Cette progression est vertigineuse. Elle rebat les cartes de la production, de l’apprentissage, de la création. Elle accélère la productivité, augmente nos capacités cognitives, libère du temps pour la stratégie, l’empathie, la relation humaine. Elle nous déleste des tâches répétitives. C’est une formidable opportunité pour les entreprises, les agents publics, les soignants, les enseignants, les chercheurs.
Mais c’est aussi une rupture brutale. Car à cette vitesse, tout se fragilise : les repères, les métiers, les règles, les normes. Ce que l’on gagne en efficacité, on risque de le perdre en compréhension, en contrôle, en sens.
Les bienfaits ne doivent pas masquer les dérives
Oui, l’IA peut améliorer notre quotidien. Mais mal utilisée, elle peut aussi le fragmenter. Elle peut reproduire les biais racistes, genrés ou sociaux. Elle peut désinformer à grande échelle, manipuler les comportements, nourrir des systèmes de surveillance illégitimes. Quand une IA est capable d’imiter votre voix au point de tromper votre propre famille, ou de générer des vidéos crédibles d’un ministre tenant des propos qu’il n’a jamais prononcés, nous ne sommes plus dans l’anticipation. Nous sommes dans la réalité.
Pire : dans un monde où les modèles d’IA sont souvent opaques, leur fonctionnement devient inintelligible, même pour leurs concepteurs. Si nous ne comprenons plus comment les décisions sont prises, alors nous ne sommes plus dans un état de droit. Nous sommes dans un état probabiliste.
L’urgence : comprendre pour gouverner
Face à cette transformation, nous avons deux options : subir ou construire. La passivité serait une faute. L’interdiction serait une erreur. Il faut choisir une troisième voie : celle de la gouvernance éclairée. Cela commence par la transparence des modèles. Par une régulation adaptée à la rapidité de l’innovation. Par l’investissement dans une IA explicable, auditée, utile et souveraine. Cela continue par la formation massive de nos décideurs, de nos enseignants, de nos enfants. Et cela s’incarne dans une IA de confiance, où chaque déploiement technologique est aussi une décision politique et éthique.
Construire une société augmentée… pas une société automatisée
Le vrai débat n’est pas technologique. Il est humain.
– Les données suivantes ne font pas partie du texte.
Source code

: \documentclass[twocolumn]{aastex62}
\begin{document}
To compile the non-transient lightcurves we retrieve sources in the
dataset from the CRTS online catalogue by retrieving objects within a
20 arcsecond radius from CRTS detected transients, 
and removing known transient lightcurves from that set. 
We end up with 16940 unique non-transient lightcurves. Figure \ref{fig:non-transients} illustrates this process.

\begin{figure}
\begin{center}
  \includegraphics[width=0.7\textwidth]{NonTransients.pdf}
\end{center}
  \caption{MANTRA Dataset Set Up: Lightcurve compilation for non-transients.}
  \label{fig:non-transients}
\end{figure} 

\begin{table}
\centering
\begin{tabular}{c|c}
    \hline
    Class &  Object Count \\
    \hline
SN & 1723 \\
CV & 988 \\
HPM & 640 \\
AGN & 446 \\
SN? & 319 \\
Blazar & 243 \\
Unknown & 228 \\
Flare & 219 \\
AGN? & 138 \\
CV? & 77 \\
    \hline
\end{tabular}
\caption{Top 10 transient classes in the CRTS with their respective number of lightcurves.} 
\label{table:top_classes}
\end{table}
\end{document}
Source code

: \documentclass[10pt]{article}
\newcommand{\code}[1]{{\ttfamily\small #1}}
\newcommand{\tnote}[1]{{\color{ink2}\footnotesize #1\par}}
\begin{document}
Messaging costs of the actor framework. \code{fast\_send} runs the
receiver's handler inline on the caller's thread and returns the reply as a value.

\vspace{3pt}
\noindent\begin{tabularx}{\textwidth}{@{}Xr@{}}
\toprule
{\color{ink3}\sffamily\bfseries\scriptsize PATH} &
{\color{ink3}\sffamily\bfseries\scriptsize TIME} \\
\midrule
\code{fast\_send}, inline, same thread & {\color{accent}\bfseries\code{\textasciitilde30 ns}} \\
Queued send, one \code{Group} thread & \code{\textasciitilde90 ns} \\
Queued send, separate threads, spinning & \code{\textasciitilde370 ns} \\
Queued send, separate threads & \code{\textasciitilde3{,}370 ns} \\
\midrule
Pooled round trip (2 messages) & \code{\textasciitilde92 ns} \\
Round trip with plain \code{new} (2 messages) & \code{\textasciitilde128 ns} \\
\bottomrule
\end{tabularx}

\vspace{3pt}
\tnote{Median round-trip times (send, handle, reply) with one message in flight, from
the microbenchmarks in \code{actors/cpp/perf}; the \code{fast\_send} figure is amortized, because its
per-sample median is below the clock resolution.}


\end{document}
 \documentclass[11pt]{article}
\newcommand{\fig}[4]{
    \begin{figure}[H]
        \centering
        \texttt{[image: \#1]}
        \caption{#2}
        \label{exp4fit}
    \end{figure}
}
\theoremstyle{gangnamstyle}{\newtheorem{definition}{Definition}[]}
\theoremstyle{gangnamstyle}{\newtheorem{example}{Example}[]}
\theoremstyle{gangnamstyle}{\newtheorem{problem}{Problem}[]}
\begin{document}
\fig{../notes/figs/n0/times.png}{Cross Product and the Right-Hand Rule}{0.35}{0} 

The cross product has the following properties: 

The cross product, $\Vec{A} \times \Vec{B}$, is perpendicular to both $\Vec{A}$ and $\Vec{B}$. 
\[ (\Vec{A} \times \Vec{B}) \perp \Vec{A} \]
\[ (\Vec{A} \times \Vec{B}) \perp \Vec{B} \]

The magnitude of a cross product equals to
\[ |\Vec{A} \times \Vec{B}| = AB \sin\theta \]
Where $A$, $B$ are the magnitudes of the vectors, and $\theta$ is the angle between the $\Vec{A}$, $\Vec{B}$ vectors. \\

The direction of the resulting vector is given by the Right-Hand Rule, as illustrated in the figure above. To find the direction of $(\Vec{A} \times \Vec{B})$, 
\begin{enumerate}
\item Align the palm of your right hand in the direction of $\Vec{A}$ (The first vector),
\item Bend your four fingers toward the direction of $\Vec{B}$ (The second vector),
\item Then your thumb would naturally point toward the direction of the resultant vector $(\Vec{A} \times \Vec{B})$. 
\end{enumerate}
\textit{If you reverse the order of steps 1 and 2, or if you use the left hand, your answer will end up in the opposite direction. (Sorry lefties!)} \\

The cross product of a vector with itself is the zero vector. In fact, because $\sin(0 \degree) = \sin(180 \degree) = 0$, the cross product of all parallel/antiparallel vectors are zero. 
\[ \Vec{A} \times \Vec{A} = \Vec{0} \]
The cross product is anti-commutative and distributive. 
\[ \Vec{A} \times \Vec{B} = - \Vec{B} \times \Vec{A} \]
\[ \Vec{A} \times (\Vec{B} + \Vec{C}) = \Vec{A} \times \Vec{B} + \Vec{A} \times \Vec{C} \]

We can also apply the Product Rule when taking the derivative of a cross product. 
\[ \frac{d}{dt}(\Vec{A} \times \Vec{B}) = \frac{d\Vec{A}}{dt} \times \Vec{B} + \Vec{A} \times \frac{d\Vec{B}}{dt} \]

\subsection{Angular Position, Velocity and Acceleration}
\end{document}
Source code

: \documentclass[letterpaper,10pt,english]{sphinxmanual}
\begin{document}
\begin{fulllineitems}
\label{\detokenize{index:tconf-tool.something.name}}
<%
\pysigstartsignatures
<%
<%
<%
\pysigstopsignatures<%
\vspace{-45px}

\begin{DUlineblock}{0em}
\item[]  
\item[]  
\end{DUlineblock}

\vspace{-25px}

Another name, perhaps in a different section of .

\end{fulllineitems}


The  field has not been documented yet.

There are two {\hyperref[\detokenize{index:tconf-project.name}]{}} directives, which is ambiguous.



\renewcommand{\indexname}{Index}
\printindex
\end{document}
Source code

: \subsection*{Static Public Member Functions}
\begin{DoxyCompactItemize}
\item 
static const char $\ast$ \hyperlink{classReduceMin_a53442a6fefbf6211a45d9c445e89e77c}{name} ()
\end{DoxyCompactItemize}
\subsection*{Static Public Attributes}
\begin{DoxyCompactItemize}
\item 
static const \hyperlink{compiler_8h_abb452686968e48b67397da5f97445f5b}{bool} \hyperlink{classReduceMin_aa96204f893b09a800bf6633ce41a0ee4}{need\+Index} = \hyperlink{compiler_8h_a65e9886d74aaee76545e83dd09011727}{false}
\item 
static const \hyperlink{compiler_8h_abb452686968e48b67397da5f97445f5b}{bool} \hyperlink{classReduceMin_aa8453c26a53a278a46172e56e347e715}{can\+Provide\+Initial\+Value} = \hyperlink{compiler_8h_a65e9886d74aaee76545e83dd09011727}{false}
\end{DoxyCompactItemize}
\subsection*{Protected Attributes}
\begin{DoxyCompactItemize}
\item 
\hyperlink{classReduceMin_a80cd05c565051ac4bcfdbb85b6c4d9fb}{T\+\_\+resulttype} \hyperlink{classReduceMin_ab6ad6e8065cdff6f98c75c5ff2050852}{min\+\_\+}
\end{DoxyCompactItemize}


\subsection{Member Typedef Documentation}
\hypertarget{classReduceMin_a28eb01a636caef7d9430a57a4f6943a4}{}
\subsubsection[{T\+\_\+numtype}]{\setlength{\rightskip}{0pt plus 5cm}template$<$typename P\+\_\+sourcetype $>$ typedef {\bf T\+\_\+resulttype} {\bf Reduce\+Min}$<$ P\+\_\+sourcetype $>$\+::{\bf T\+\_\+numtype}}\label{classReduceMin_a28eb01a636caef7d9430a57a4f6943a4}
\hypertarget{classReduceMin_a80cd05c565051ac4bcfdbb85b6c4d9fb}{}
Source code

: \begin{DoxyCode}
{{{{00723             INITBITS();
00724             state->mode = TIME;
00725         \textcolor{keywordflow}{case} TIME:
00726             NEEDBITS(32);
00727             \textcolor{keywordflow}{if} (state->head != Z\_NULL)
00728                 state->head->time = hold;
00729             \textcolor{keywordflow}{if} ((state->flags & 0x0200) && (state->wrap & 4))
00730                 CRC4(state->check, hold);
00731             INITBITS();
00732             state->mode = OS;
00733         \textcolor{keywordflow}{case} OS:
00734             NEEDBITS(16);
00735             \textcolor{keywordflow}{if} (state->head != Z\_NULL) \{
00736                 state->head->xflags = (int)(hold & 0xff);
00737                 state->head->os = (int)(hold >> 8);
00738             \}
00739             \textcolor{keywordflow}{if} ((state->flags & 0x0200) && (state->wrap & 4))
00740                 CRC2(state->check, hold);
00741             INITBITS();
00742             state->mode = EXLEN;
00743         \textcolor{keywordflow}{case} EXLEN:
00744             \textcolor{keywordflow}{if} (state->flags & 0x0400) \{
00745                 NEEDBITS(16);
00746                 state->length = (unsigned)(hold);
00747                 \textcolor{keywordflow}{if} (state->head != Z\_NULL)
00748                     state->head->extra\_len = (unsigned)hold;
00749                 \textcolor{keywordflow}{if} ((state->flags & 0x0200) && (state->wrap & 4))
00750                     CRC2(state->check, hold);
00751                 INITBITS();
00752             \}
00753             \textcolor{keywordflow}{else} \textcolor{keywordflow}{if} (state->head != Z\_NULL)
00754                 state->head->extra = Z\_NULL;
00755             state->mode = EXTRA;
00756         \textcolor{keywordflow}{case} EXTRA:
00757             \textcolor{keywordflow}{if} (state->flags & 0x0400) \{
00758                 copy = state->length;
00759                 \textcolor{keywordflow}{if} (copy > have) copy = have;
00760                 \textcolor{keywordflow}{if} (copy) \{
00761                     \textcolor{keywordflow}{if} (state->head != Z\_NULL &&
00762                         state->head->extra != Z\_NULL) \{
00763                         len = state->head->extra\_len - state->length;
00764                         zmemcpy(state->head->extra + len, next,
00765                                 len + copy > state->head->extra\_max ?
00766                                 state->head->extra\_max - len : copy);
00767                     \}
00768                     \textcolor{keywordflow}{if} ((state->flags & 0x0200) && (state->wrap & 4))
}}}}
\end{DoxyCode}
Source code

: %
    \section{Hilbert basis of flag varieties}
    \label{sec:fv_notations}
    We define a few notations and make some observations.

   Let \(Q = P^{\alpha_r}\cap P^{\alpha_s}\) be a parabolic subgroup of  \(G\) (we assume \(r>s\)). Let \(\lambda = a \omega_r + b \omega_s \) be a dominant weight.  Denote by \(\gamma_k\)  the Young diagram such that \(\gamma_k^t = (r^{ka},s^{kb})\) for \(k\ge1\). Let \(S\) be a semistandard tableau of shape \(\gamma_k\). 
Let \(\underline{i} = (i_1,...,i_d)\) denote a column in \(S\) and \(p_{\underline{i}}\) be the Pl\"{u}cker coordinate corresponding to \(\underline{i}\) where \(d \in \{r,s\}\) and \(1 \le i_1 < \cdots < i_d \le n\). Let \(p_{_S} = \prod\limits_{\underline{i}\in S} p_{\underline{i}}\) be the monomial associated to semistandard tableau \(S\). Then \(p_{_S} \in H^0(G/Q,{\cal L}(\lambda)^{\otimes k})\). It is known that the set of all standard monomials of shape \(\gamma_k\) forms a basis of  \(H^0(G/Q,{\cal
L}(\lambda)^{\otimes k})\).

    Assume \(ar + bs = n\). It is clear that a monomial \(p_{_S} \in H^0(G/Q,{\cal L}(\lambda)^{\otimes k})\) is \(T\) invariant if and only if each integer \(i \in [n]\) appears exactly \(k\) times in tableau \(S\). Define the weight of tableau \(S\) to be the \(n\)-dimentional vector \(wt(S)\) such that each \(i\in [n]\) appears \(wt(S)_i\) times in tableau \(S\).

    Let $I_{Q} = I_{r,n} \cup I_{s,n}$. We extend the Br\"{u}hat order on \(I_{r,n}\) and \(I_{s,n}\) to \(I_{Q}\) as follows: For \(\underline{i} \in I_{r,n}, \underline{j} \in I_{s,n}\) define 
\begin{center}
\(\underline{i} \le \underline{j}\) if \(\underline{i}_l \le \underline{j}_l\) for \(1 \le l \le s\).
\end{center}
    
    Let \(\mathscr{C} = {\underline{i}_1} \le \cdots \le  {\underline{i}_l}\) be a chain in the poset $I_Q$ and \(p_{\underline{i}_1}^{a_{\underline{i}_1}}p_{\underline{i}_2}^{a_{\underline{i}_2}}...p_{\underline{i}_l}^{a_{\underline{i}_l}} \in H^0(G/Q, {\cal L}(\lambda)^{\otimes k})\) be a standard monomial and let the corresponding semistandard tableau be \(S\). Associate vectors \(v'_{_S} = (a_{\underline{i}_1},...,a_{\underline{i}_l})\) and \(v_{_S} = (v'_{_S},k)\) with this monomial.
Ce n’est pas : “Peut-on tout faire ?” C’est : “Que veut-on faire ensemble ?” L’IA ne remplacera pas le jugement. Elle ne remplacera pas l’attention. Elle ne remplacera pas la démocratie.
Elle peut, en revanche, en être l’alliée. Si nous savons la penser, la cadrer, la partager. Bref, si nous en prenons totalement le contrôle. Ce moment est historique : c’est maintenant que se joue la forme que prendra notre société augmentée. Sera-t-elle plus juste, plus ouverte, plus performante ? Ou sera-t-elle verrouillée, biaisée, dépendante ?
C’est à nous tous d’en décider.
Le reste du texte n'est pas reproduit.